直接お会いしてお話させていただいて、役作りのヒントにさせていただけたというのは、本当に貴重な、稀に見る体験でした。最初は実在されている、しかもヒロコ先生のような世界的なデザイナーの方を演じると伺ったときは、「どうしたらいいんだろう」と思いました。
先生のご著書や映像、資料、YouTubeなどでお勉強させていただいて、それから幸運なことに撮影前にお会いすることができたので、イメージを膨らませることができました。
――プレッシャーは。
プレッシャーという感覚よりも、ヒントをたくさんいただけるなというありがたさのほうが大きかったです。
――物語の舞台は大阪府岸和田ですが、黒谷さんも堺市のご出身で、近いですね。
そうですね。隣接していますし、私は以前、NHK連続テレビ小説『カーネーション』にも出させていただいたことがあるので、ご縁を感じます。
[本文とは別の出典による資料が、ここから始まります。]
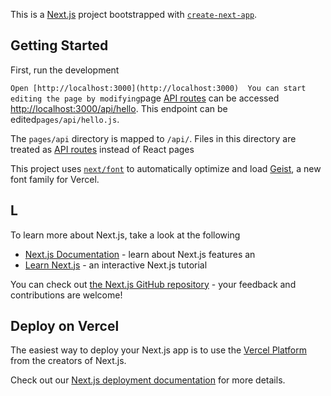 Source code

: This is a [Next.js](https://nextjs.org) project bootstrapped with [`create-next-app`](https://nextjs.org/docs/pages/api-reference/create-next-app).

## Getting Started

First, run the development

`
Open [http://localhost:3000](http://localhost:3000) 
You can start editing the page by modifying `page
[API routes](https://nextjs.org/docs/pages/building-your-application/routing/api-routes) can be accessed  [http://localhost:3000/api/hello](http://localhost:3000/api/hello). This endpoint can be
edited`pages/api/hello.js`.

The `pages/api` directory is mapped to `/api/`. Files in this directory are treated as [API routes](https://nextjs.org/docs/pages/building-your-application/routing/api-routes) instead of React pages

This project uses [`next/font`](https://nextjs.org/docs/pages/building-your-application/optimizing/fonts) to automatically optimize and load [Geist](https://vercel.com/font), a new font family for Vercel.

## L
To learn more about Next.js, take a look at the following
- [Next.js Documentation](https://nextjs.org/docs) - learn about Next.js features an
- [Learn Next.js](https://nextjs.org/learn-pages-router) - an interactive Next.js tutorial

You can check out [the Next.js GitHub repository](https://github.com/vercel/next.js) - your feedback and contributions are welcome!

## Deploy on Vercel

The easiest way to deploy your Next.js app is to use the [Vercel Platform](https://vercel.com/new?utm_medium=default-template&filter=next.js&utm_source=create-next-app&utm_campaign=create-next-app-readme) from the creators of Next.js.

Check out our [Next.js deployment documentation](https://nextjs.org/docs/pages/building-your-application/deploying) for more details.
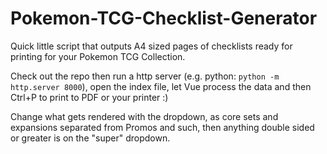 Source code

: # Pokemon-TCG-Checklist-Generator
Quick little script that outputs A4 sized pages of checklists ready for printing for your Pokemon TCG Collection.

Check out the repo then run a http server (e.g. python: `python -m http.server 8000`), open the index file, let Vue process the data and then Ctrl+P to print to PDF or your printer :)

Change what gets rendered with the dropdown, as core sets and expansions separated from Promos and such, then anything double sided or greater is on the "super" dropdown.

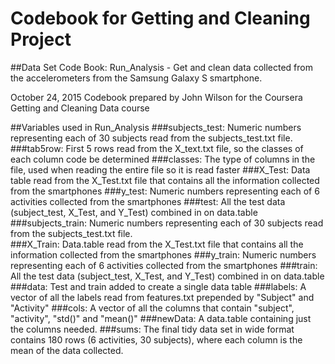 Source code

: # Codebook for Getting and Cleaning Project

##Data Set Code Book: Run_Analysis - Get and clean data collected from the accelerometers from the Samsung Galaxy S smartphone.

October 24, 2015
Codebook prepared by John Wilson for the Coursera Getting and Cleaning Data course

##Variables used in Run_Analysis
###subjects_test: 
Numeric numbers representing each of 30 subjects read from the subjects_test.txt file.   
###tab5row: 
First 5 rows read from the X_text.txt file, so the classes of each column code be determined
###classes: 
The type of columns in the file, used when reading the entire file so it is read faster
###X_Test: 
Data table read from the X_Test.txt file that contains all the information collected from the smartphones
###y_test: 
Numeric numbers representing each of 6 activities collected from the smartphones
###test: 
All the test data (subject_test, X_Test, and Y_Test) combined in on data.table
###subjects_train: 
Numeric numbers representing each of 30 subjects read from the subjects_test.txt file.   
###X_Train: 
Data.table read from the X_Test.txt file that contains all the information collected from the smartphones
###y_train: 
Numeric numbers representing each of 6 activities collected from the smartphones
###train: 
All the test data (subject_test, X_Test, and Y_Test) combined in on data.table
###data: 
Test and train added to create a single data table
###labels: 
A vector of all the labels read from features.txt prepended by "Subject" and "Activity" 
###cols: 
A vector of all the columns that contain "subject", "activity", "std()" and "mean()" 
###newData: 
A data.table containing just the columns needed.
###sums: 
The final tidy data set in wide format contains 180 rows (6 activities, 30 subjects), where each column is the mean of the data collected.

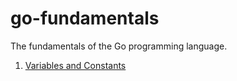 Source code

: # go-fundamentals
The fundamentals of the Go programming language. 

1) <a href ="part1-variables-constants.md"> Variables and Constants </a>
――黒谷さんはもともとモデルからスタートされていますし、ファッションは身近なものかと思いますが、年齢によるファッションの変化については何かアドバイスはありますか?
自分の「狙い所」を見せられる服選びを
ベースは20代とか30代で作られると思うんですけど、そこからも、自分の範疇じゃないところのアドバイスを聞いたり、意外と着てみたら似合うと試したり、どんどん自分を広げていくのも楽しいと思います。たまに失敗してもいいと思うし。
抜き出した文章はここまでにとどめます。